►
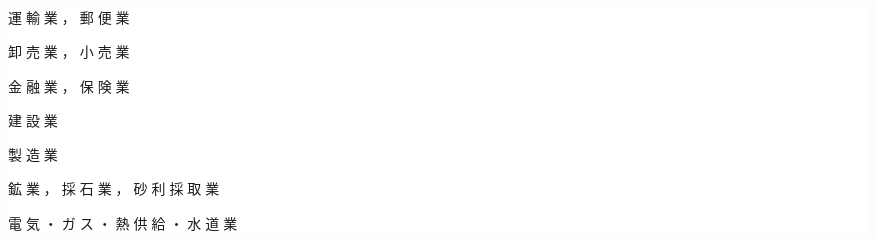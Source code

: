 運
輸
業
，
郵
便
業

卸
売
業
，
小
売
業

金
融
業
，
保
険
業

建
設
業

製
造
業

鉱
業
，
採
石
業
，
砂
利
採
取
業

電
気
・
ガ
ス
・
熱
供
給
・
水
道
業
◄
►
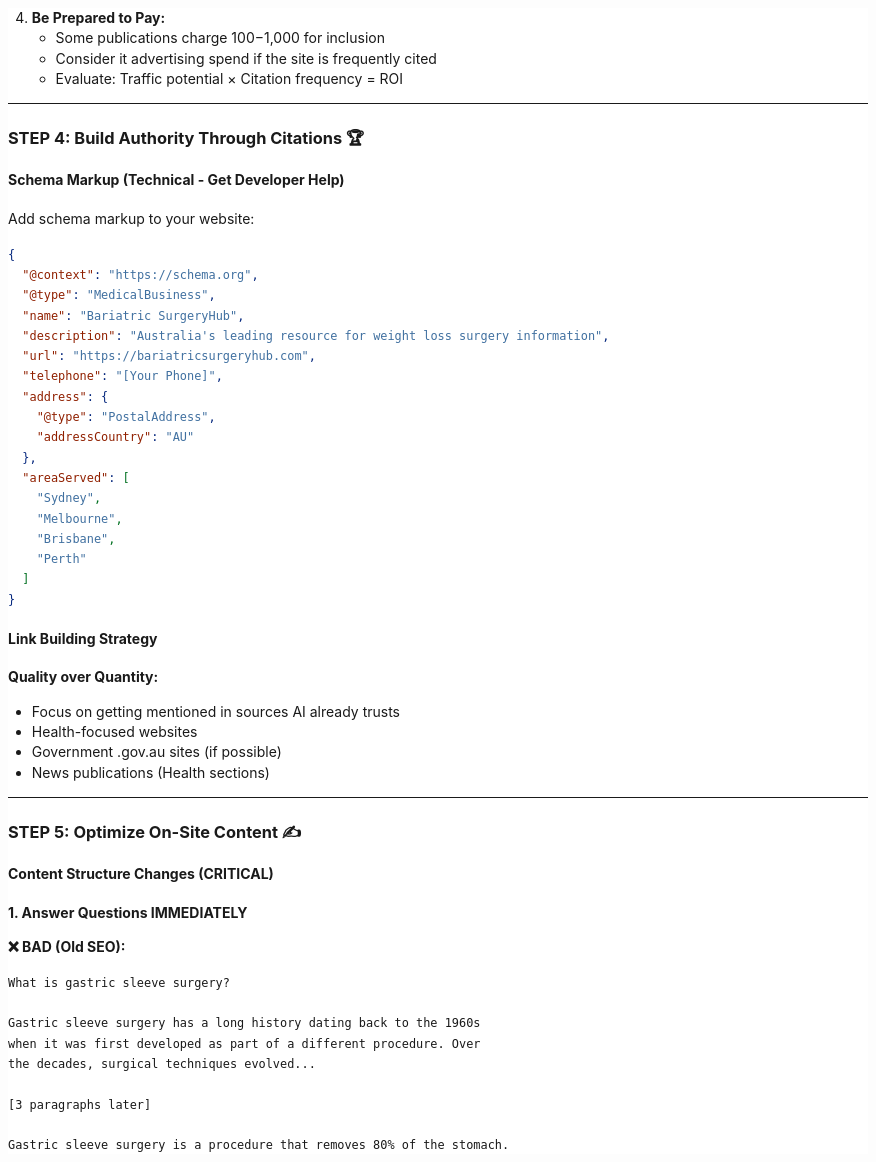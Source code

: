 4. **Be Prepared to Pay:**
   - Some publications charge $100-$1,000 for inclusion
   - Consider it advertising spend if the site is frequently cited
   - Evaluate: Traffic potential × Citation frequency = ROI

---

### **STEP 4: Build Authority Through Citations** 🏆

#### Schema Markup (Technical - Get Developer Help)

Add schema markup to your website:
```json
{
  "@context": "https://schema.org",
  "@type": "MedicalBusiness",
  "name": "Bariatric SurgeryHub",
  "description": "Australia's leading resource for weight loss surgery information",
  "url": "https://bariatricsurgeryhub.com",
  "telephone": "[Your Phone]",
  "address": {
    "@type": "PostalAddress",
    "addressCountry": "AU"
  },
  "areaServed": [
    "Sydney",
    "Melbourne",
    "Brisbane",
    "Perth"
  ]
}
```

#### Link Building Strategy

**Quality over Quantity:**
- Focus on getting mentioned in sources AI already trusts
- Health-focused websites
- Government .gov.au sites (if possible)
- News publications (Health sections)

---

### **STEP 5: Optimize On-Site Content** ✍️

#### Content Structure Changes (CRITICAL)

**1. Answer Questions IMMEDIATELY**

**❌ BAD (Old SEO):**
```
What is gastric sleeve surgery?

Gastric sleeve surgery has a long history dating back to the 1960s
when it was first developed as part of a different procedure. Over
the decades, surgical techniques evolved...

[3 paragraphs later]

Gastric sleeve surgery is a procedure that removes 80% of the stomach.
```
◄
►
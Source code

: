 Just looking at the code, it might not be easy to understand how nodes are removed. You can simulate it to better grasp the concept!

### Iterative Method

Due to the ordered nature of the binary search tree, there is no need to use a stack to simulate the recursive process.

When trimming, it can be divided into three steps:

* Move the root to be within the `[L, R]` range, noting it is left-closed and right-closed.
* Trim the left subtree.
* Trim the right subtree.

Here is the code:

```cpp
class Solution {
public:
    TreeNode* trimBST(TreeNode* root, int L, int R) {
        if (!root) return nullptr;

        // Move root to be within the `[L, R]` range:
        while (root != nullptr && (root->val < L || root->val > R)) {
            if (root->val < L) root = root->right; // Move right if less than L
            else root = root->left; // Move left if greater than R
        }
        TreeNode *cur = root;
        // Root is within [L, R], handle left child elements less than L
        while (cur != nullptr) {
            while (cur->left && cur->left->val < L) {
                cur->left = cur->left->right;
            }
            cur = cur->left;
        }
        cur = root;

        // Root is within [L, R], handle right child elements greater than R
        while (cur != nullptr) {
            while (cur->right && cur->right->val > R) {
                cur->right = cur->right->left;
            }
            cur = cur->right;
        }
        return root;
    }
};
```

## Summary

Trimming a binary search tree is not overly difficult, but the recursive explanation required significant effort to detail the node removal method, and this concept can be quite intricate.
◄
-- How to complete this task --
Go through the entries above and count each line that contains the string "within". Reply only with the total.

-- Task answer --
4